HA-Cluster not reliable [solved]

Using the the current stable 2.0.6 (but also tried with 2.0.7 this morning) I either set up the cluster wrong or a cluster is generally not reliable in Rancher 2.x.

Rancher version: 2.0.6
OS: Ubuntu 18.04
Docker: 17.12.1-ce

Setup: HA (three Rancher nodes building the Kubernetes cluster)
Created a new cluster inside the Rancher 2.x UI.
Added four nodes to this new cluster.
3 Nodes have role “All”
1 Node has role “Worker”

When I shut down one of the “All” nodes, the whole cluster fails. In the UI an error is shown:

This cluster is currently Unavailable ; areas that interact directly with it will not be available until the API is ready.
Failed to communicate with API server: Get https://192.168.254.32:6443/api/v1/componentstatuses: net/http: request canceled (Client.Timeout exceeded while awaiting headers)

According to infos I found in [SOLVED] HA failover not working, three nodes are required for etcd and controlplane. Hence the three nodes having role “All”.

So one of the cluster nodes goes down, the whole cluster goes down… Please tell me there’s something I forgot in the cluster setup, because that’s a no-go for production.
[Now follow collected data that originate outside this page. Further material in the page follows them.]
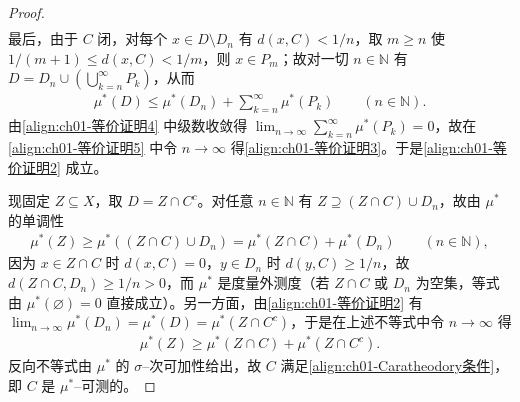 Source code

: \documentclass[../../main.tex]{subfiles}%
\begin{document}
\begin{proof}
\begin{align}
\end{align}
最后，由于 $C$ 闭，对每个 $x\in D\setminus D_n$ 有 $d(x,C)<1/n$，取 $m\geqslant n$ 使 $1/(m+1)\leqslant d(x,C)<1/m$，则 $x\in P_m$；故对一切 $n\in\mathbb{N}$ 有 $D=D_n\cup\left(\bigcup_{k=n}^\infty P_k\right)$，从而
\begin{align}
\mu^*(D)\leqslant\mu^*(D_n)+\sum_{k=n}^\infty\mu^*(P_k)\qquad(n\in\mathbb{N}). \label{align:ch01-等价证明5}
\end{align}
由\eqref{align:ch01-等价证明4} 中级数收敛得 $\lim_{n\to\infty}\sum_{k=n}^\infty\mu^*(P_k)=0$，故在\eqref{align:ch01-等价证明5} 中令 $n\to\infty$ 得\eqref{align:ch01-等价证明3}。于是\eqref{align:ch01-等价证明2} 成立。

现固定 $Z\subseteq X$，取 $D=Z\cap C^c$。对任意 $n\in\mathbb{N}$ 有 $Z\supseteq(Z\cap C)\cup D_n$，故由 $\mu^*$ 的单调性
\begin{align*}
\mu^*(Z)\geqslant\mu^*((Z\cap C)\cup D_n)=\mu^*(Z\cap C)+\mu^*(D_n)\qquad(n\in\mathbb{N}),
\end{align*}
因为 $x\in Z\cap C$ 时 $d(x,C)=0$，$y\in D_n$ 时 $d(y,C)\geqslant1/n$，故 $d(Z\cap C,D_n)\geqslant1/n>0$，而 $\mu^*$ 是度量外测度（若 $Z\cap C$ 或 $D_n$ 为空集，等式由 $\mu^*(\varnothing)=0$ 直接成立）。另一方面，由\eqref{align:ch01-等价证明2} 有 $\lim_{n\to\infty}\mu^*(D_n)=\mu^*(D)=\mu^*(Z\cap C^c)$，于是在上述不等式中令 $n\to\infty$ 得
\begin{align*}
\mu^*(Z)\geqslant\mu^*(Z\cap C)+\mu^*(Z\cap C^c).
\end{align*}
反向不等式由 $\mu^*$ 的 $\sigma$--次可加性给出，故 $C$ 满足\eqref{align:ch01-Caratheodory条件}，即 $C$ 是 $\mu^*$--可测的。
\end{proof}
\end{document}
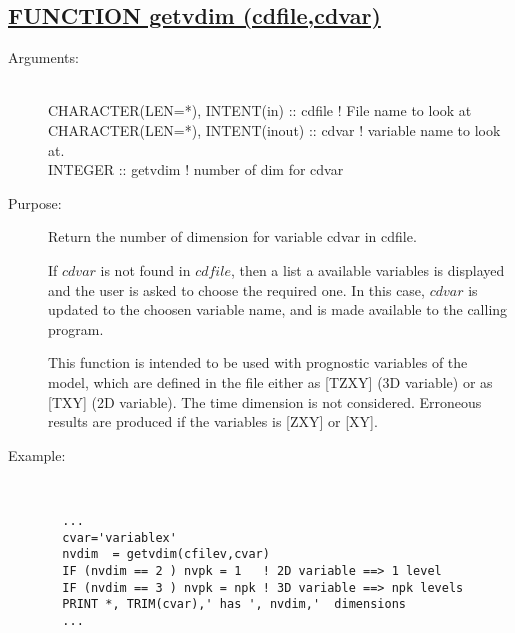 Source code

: \documentclass[a4paper,11pt]{article}
\begin{document}
\subsection*{\underline{FUNCTION getvdim (cdfile,cdvar)  }}
\begin{description}
\item[Arguments:] \ \\
    CHARACTER(LEN=*), INTENT(in)    :: cdfile   ! File name to look at \\
    CHARACTER(LEN=*), INTENT(inout) :: cdvar    ! variable name to look at. \\
    INTEGER :: getvdim                          ! number of dim for cdvar \\
\item[Purpose:]   Return the number of dimension for variable cdvar in cdfile.

If $cdvar$ is not found in $cdfile$, then a list a available variables is displayed and the
user is asked to choose the required one. In this case, $cdvar$ is updated to the choosen
variable name, and is made available to the calling program.

This function is intended to be used with prognostic variables of the model, which are
defined in the file either as [TZXY] (3D variable) or as [TXY] (2D variable). The time
dimension is not considered. Erroneous results are produced if the variables is [ZXY] or [XY].

\item[Example:]\ 
\begin{verbatim}
  ...
  cvar='variablex'
  nvdim  = getvdim(cfilev,cvar)
  IF (nvdim == 2 ) nvpk = 1   ! 2D variable ==> 1 level
  IF (nvdim == 3 ) nvpk = npk ! 3D variable ==> npk levels
  PRINT *, TRIM(cvar),' has ', nvdim,'  dimensions
  ...
\end{verbatim}
\end{description}
\newpage
\end{document}
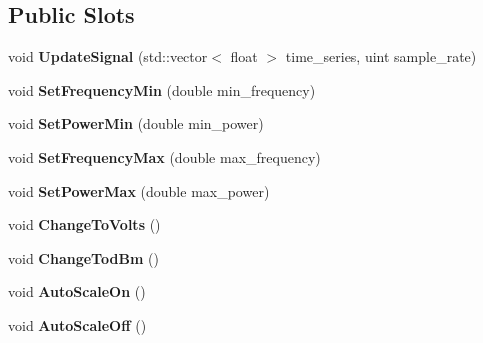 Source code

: \subsection*{Public Slots}
\begin{DoxyCompactItemize}
\item 
void {\bfseries Update\+Signal} (std\+::vector$<$ float $>$ time\+\_\+series, uint sample\+\_\+rate)\hypertarget{class_spectrum_analyzer_aa1979b784bdb752d6f635c4cecb9a4b6}{}\label{class_spectrum_analyzer_aa1979b784bdb752d6f635c4cecb9a4b6}

\item 
void {\bfseries Set\+Frequency\+Min} (double min\+\_\+frequency)\hypertarget{class_spectrum_analyzer_a442e34f2e52a974bc33d614c4714a9e3}{}\label{class_spectrum_analyzer_a442e34f2e52a974bc33d614c4714a9e3}

\item 
void {\bfseries Set\+Power\+Min} (double min\+\_\+power)\hypertarget{class_spectrum_analyzer_aeb522d65cc87a8491f2480b3ec1cf133}{}\label{class_spectrum_analyzer_aeb522d65cc87a8491f2480b3ec1cf133}

\item 
void {\bfseries Set\+Frequency\+Max} (double max\+\_\+frequency)\hypertarget{class_spectrum_analyzer_ad1d9bf78ce633b097641ee092645daae}{}\label{class_spectrum_analyzer_ad1d9bf78ce633b097641ee092645daae}

\item 
void {\bfseries Set\+Power\+Max} (double max\+\_\+power)\hypertarget{class_spectrum_analyzer_adcaf09fb5f0449b6dd95b97e2469af47}{}\label{class_spectrum_analyzer_adcaf09fb5f0449b6dd95b97e2469af47}

\item 
void {\bfseries Change\+To\+Volts} ()\hypertarget{class_spectrum_analyzer_a7edc26864d46ebddd34257ff0d6bc8b7}{}\label{class_spectrum_analyzer_a7edc26864d46ebddd34257ff0d6bc8b7}

\item 
void {\bfseries Change\+Tod\+Bm} ()\hypertarget{class_spectrum_analyzer_af8f497cd56535515bc17319236fb0524}{}\label{class_spectrum_analyzer_af8f497cd56535515bc17319236fb0524}

\item 
void {\bfseries Auto\+Scale\+On} ()\hypertarget{class_spectrum_analyzer_a5370e5bdbd0ada33968251465658fd08}{}\label{class_spectrum_analyzer_a5370e5bdbd0ada33968251465658fd08}

\item 
void {\bfseries Auto\+Scale\+Off} ()\hypertarget{class_spectrum_analyzer_a033bdac1dd490537ab6ead20059b8c6e}{}\label{class_spectrum_analyzer_a033bdac1dd490537ab6ead20059b8c6e}

\end{DoxyCompactItemize}
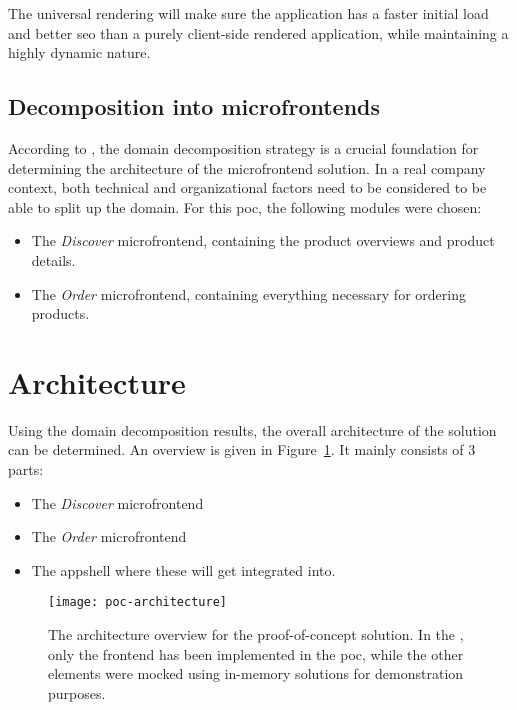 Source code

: The universal rendering will make sure the application has a faster initial load
and better \gls{seo} than a purely client-side rendered application, while
maintaining a highly dynamic nature.

\subsection{Decomposition into microfrontends}

According to \textcite{Rappl_2021}, the domain decomposition strategy is a
crucial foundation for determining the architecture of the \gls{microfrontend}
solution. In a real company context, both technical and organizational factors
need to be considered to be able to split up the domain. For this \gls{poc}, the
following modules were chosen:

\begin{itemize}
  \item The \textit{Discover} \gls{microfrontend}, containing the product
  overviews and product details.
  \item The \textit{Order} \gls{microfrontend}, containing everything necessary
  for ordering products.
\end{itemize}

\section{Architecture}

Using the domain decomposition results, the overall architecture of the solution
can be determined. An overview is given in Figure~\ref{fig:poc-architecture}. It
mainly consists of 3 parts:
\begin{itemize}
  \item The \textit{Discover} \gls{microfrontend}
  \item The \textit{Order} \gls{microfrontend}
  \item The \gls{appshell} where these  will
  get integrated into.
\end{itemize}
 

\begin{figure}
  \centering
  \texttt{[image: poc-architecture]}
  \caption[Architecture overview for proof-of-concept solution]{The architecture
  overview for the proof-of-concept solution. In the ,
  only the \gls{frontend} has been implemented in the \gls{poc}, while the other
  elements were mocked using in-memory solutions for demonstration purposes.  
  }
  \label{fig:poc-architecture}
\end{figure}

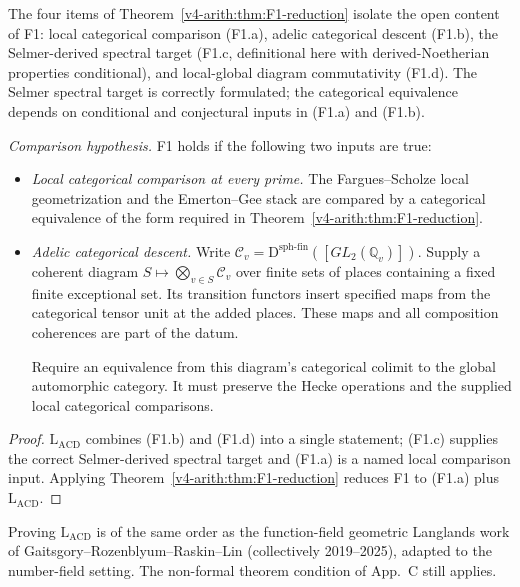 \begin{remark}
\label{v4-arith:cl:rem:F1-form}
The four items of Theorem~\ref{v4-arith:thm:F1-reduction} isolate the open
content of F1: local categorical comparison (F1.a), adelic categorical
descent (F1.b), the Selmer-derived spectral target (F1.c, definitional
here with derived-Noetherian properties conditional), and
local-global diagram commutativity (F1.d). The Selmer spectral target
is correctly formulated; the categorical equivalence depends on
conditional and conjectural inputs in (F1.a) and (F1.b).
\end{remark}

\begin{corollary}
\label{v4-arith:cl:cor:F1-single-lemma}
\emph{Comparison hypothesis.} F1 holds if the following two inputs are
true:
\begin{itemize}
\item[\textbf{(F1.a)}] \emph{Local categorical comparison at every
prime.} The Fargues--Scholze local geometrization and the
Emerton--Gee stack are compared by a categorical equivalence of the
form required in Theorem~\ref{v4-arith:thm:F1-reduction}.
\item[\textbf{(L\(_{\mathrm{ACD}}\))}] \emph{Adelic categorical descent.}
Write
\(\mathcal C_v=\mathrm{D}^{\mathrm{sph\text{-}fin}}([GL_2(\mathbb Q_v)])\).
Supply a coherent diagram \(S\mapsto\bigotimes_{v\in S}\mathcal C_v\)
over finite sets of places containing a fixed finite exceptional set.
Its transition functors insert specified maps from the categorical
tensor unit at the added places. These maps and all composition
coherences are part of the datum.

Require an equivalence from this diagram's categorical colimit
to the global automorphic category. It must preserve the Hecke
operations and the supplied local categorical comparisons.
\end{itemize}
\end{corollary}

\begin{proof}
\(\mathrm{L}_{\mathrm{ACD}}\) combines (F1.b) and (F1.d) into a single
statement; (F1.c) supplies the correct Selmer-derived spectral
target and (F1.a) is a named local comparison input. Applying
Theorem~\ref{v4-arith:thm:F1-reduction} reduces F1
to (F1.a) plus \(\mathrm{L}_{\mathrm{ACD}}\).
\end{proof}

\begin{remark}
\label{v4-arith:cl:rem:F1-substantial}
Proving \(\mathrm{L}_{\mathrm{ACD}}\) is of the same order as the
function-field geometric Langlands work of
Gaitsgory--Rozenblyum--Raskin--Lin (collectively 2019--2025),
adapted to the number-field setting. The non-formal theorem condition of
App.~C still applies.
\end{remark}

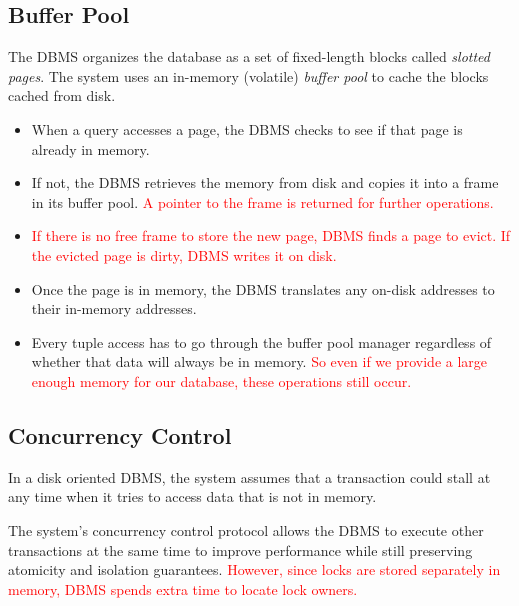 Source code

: \documentclass[11pt]{article}
\newcommand{\rr}[1]{\textcolor{red}{#1}}
\begin{document}
\subsection*{Buffer Pool}
The DBMS organizes the database as a set of fixed-length blocks called \textit{slotted pages}.
The system uses an in-memory (volatile) \textit{buffer pool} to cache the blocks cached from disk.

\begin{itemize}
    \item
    When a query accesses a page, the DBMS checks to see if that page is already in memory.
        
    \item
    If not, the DBMS retrieves the memory from disk and copies it into a frame in its 
    buffer pool. \rr{A pointer to the frame is returned for further operations.}
    
    \item \rr{If there is no free frame to store the new page, DBMS finds a page to evict.
    If the evicted page is dirty, DBMS writes it on disk.}
        
    \item
    Once the page is in memory, the DBMS translates any on-disk addresses to their 
    in-memory addresses.
        
    \item
    Every tuple access has to go through the buffer pool manager regardless of whether 
    that data will always be in memory. \rr{So even if we provide a large enough
    memory for our database, these operations still occur.}
\end{itemize}
    
\subsection*{Concurrency Control}
In a disk oriented DBMS, the system assumes that a transaction could stall at any time when 
it tries to access data that is not in memory.
        
The system's concurrency control protocol allows the DBMS to execute other transactions at 
the same time to improve performance while still preserving atomicity and isolation 
guarantees. \rr{However, since locks are stored separately in memory, DBMS spends extra time to
locate lock owners.}
        
\end{document}
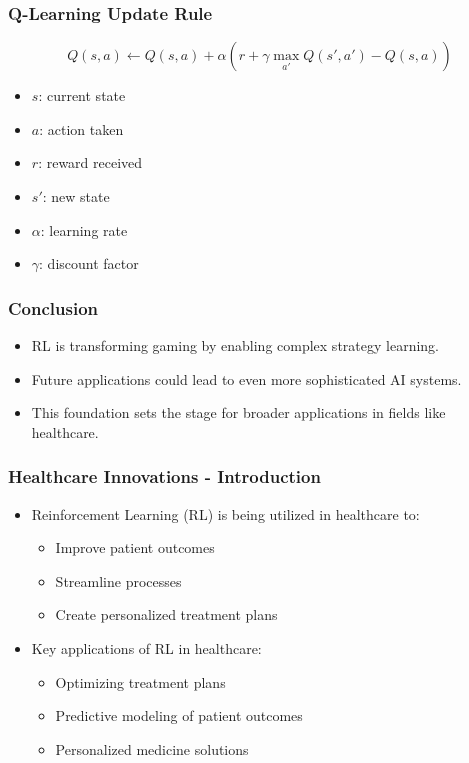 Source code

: \documentclass[aspectratio=169]{beamer}
\begin{document}
\begin{frame}[fragile]
    \frametitle{Q-Learning Update Rule}
    \begin{equation}
        Q(s, a) \leftarrow Q(s, a) + \alpha \left( r + \gamma \max_{a'} Q(s', a') - Q(s, a) \right)
    \end{equation}
    \begin{itemize}
        \item \( s \): current state
        \item \( a \): action taken
        \item \( r \): reward received
        \item \( s' \): new state
        \item \( \alpha \): learning rate
        \item \( \gamma \): discount factor
    \end{itemize}
\end{frame}

\begin{frame}[fragile]
    \frametitle{Conclusion}
    \begin{itemize}
        \item RL is transforming gaming by enabling complex strategy learning.
        \item Future applications could lead to even more sophisticated AI systems.
        \item This foundation sets the stage for broader applications in fields like healthcare.
    \end{itemize}
\end{frame}

\begin{frame}[fragile]
    \frametitle{Healthcare Innovations - Introduction}
    \begin{itemize}
        \item Reinforcement Learning (RL) is being utilized in healthcare to:
        \begin{itemize}
            \item Improve patient outcomes
            \item Streamline processes
            \item Create personalized treatment plans
        \end{itemize}
        \item Key applications of RL in healthcare:
        \begin{itemize}
            \item Optimizing treatment plans
            \item Predictive modeling of patient outcomes
            \item Personalized medicine solutions
        \end{itemize}
    \end{itemize}
\end{frame}
\end{document}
Woah… it really turns out to be an issue with the newer Docker version 17.12.1-ce, coming with Ubuntu 18.04!! (I read through the docs again and found this specific Docker version requirement in https://rancher.com/docs/rancher/v2.5/en/cluster-provisioning/rke-clusters/custom-nodes/).

  • deleted the cluster
  • reset the cluster nodes and rancher nodes
  • installed Docker 17.03.2~ce from the download.docker.com repository on the cluster nodes (rancher nodes already had 17.03.2~ce installed, that’s why I spotted the difference)
  • reset the Rancher 2 environment (create a new Kubernetes deployment of Rancher with rke 1.9)
  • created the new cluster within the Rancher UI
  • Added three “All” roles nodes into the cluster
  • Added an additional node with “Worker” role into the cluster
  • Shut down the first of the “All” roles node

Result: Cluster recognizes that one node is down but continuous to function.